▶ _WORK ITEM_: One figure is the whole answer: the number of lines below that contain the word "Journal".

▶ _EXERCISE INPUTS_:

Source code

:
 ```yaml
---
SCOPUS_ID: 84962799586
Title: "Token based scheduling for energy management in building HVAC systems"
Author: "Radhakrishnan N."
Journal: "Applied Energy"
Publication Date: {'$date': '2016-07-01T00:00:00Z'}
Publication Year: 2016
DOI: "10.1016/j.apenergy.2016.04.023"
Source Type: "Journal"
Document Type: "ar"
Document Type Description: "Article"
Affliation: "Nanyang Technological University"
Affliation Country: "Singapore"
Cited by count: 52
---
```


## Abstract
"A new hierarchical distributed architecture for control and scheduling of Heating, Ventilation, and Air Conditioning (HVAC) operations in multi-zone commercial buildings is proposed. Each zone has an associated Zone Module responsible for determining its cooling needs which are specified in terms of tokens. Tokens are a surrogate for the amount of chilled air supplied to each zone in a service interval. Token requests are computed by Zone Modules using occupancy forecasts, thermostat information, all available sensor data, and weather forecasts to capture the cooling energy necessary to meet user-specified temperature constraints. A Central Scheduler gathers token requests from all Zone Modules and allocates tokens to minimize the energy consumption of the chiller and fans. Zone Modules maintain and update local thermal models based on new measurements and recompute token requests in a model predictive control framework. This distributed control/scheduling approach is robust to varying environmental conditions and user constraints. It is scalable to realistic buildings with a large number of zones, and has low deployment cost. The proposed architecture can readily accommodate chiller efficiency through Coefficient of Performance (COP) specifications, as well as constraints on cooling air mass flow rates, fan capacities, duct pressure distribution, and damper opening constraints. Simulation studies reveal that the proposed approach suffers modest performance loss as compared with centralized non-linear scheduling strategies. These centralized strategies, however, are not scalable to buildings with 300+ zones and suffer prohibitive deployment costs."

▶ _WRITTEN REPLY_: 2